And aren't there 50 zealot media player clones for Realplayer? I was sure there are.
Here are some more examples.
How about clones for GetRight? SmartFTP? ICQ? Norton Commander? WinZip? Beyond Compare? TextPad? Acrobat? Partition Magic? Winamp? Nero? Cakewalk? ACDSee? Photoshop? Flash?
I was going by http://www.linuxrsp.ru/win-lin-soft/table-eng.html but I think I'll stop half-way through. I'm sure you get the idea. 99% of all commercial quality Windows shareware have some kind of lame zealot GFree clone.
No commercial vendor will create quality software for you, when linux forums are filled with people celebrating lower quality clones, simply because they are GFree.
> How about clones for GetRight? SmartFTP? ICQ? Norton Commander?
> WinZip? Beyond Compare? TextPad? Acrobat? Partition Magic? Winamp?
> Nero? Cakewalk? ACDSee? Photoshop? Flash?
>
> I was going by http://www.linuxrsp.ru/win-lin-soft/table-eng.html but
> I think I'll stop half-way through. I'm sure you get the idea. 99% of all
> commercial quality Windows shareware have some kind of lame zealot
> GFree clone.
Unfortunately, you are partly right here.
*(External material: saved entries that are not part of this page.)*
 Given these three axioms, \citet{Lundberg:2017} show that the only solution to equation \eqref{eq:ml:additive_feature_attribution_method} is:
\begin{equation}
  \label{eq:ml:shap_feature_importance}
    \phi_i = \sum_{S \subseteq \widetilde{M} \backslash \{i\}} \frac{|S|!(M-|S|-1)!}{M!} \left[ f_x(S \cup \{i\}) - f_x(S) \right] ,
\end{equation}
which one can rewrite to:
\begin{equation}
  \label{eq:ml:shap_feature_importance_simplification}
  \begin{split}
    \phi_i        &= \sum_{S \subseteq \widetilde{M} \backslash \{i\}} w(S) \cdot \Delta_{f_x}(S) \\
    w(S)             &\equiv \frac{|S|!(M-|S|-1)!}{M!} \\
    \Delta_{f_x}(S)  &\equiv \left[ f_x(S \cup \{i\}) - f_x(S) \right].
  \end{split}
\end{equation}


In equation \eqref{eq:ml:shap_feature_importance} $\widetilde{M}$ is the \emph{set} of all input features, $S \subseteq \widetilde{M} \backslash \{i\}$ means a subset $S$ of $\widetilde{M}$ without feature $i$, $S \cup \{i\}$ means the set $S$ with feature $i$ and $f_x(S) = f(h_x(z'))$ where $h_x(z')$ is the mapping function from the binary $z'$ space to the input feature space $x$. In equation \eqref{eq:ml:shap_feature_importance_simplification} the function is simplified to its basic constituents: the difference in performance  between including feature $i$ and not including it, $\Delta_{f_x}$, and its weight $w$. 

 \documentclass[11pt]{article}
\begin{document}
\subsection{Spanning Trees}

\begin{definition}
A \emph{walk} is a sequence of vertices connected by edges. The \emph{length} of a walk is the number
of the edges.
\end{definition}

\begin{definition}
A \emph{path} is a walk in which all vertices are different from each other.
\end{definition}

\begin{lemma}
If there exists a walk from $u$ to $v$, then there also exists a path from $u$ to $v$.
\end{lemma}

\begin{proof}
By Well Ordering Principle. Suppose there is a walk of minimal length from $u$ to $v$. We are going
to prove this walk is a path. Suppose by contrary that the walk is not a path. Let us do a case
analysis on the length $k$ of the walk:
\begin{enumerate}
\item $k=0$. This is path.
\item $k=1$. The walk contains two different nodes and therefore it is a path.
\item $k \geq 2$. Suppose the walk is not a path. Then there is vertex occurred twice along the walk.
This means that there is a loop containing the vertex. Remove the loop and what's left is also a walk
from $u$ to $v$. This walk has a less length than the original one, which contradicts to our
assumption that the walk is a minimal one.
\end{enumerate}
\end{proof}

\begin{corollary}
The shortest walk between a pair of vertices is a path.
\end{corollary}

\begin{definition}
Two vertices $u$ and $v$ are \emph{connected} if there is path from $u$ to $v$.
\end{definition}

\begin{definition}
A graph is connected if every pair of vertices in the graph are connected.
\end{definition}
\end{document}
First however, let's take WinZIP out of the discussion because, honestly, every ZIP program out there does what must be done.
You are right in that for each and every program, a "free" (as in FSF) clone exists, which is in most cases of lower quality than the original. However, only in some cases these clones exist just for the sake of having a free clone. In many cases, the original doesn't run on the intended platforms, or contains ads and other malware.
In those cases, there is a valid reason (completely independent from any licensing) to create a clone. The sad part of the story is that a fundamental will to create a product of equal quality to the original is often missing. This is very obvious with ICQ and TextPad (I use these as an example because I know them well):
Linux has Gaim as an ICQ replacement. This program sucks hard: I see many people offline who are actually online, just because libgaim screws up. The same annoys me on OSX, where I have Adium, which internally uses libgaim. Also, with some people I simply can't read their away-message. Contrast that with Miranda (which ironically is free as in FSF too), where everything works. Yet, nobody seems to recognize a reason to port Miranda over to Linux, or to fix the bugs in libgaim.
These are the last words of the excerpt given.